Source records
= Beginning of Section =

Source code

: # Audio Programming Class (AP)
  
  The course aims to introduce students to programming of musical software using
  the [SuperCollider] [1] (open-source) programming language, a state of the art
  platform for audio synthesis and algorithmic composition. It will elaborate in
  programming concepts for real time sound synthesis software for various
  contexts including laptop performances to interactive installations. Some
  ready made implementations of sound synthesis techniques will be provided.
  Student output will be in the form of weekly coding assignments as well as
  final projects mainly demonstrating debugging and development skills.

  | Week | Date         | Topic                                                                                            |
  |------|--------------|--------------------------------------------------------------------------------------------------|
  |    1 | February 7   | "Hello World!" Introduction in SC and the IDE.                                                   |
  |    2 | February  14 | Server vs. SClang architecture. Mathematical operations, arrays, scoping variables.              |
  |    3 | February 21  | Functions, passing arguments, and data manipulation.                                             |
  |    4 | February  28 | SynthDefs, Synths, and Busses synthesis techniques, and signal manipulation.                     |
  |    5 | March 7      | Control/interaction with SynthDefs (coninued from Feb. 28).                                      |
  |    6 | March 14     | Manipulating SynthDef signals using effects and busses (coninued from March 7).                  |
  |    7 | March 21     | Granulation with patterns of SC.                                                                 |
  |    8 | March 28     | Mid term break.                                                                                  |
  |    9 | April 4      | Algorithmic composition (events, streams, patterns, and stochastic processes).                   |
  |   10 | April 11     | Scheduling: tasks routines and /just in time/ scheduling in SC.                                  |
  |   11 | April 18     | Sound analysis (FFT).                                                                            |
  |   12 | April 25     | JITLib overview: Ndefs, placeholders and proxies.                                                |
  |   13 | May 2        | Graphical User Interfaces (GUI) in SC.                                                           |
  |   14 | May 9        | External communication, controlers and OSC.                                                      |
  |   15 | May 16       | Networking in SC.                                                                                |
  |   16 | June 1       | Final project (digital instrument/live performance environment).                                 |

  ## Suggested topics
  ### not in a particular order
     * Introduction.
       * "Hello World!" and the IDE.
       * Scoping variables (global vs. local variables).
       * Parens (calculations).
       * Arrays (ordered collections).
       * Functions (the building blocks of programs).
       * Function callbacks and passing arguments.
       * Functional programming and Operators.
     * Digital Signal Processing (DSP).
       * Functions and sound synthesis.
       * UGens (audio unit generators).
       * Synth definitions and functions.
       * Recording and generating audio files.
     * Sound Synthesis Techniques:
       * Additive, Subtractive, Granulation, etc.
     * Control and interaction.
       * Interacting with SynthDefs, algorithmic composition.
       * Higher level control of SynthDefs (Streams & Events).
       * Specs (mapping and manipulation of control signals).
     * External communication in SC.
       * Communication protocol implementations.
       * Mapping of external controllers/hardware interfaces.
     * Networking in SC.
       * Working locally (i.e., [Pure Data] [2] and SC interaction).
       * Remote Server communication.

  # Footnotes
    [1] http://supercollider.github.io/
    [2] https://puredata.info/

= End of Section =
= Beginning of Section =

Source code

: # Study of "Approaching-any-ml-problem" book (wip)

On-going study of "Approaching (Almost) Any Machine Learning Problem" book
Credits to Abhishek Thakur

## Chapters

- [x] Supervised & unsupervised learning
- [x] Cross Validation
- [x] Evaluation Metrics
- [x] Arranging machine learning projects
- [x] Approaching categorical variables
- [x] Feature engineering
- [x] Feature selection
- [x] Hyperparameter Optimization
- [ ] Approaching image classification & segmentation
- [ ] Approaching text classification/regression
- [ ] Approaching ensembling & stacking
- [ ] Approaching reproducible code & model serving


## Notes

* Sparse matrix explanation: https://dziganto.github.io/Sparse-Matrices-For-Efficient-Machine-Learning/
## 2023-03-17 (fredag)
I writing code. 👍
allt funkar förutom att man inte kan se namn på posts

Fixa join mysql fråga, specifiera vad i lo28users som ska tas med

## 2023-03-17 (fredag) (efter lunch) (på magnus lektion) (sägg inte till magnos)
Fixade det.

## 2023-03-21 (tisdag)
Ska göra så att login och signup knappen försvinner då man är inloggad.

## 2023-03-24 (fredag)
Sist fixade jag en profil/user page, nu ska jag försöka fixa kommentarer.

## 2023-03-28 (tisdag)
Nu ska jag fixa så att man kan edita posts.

= End of Section =

Find how many lines in the material hold the word "Networking" and state that number alone.

Answer section
2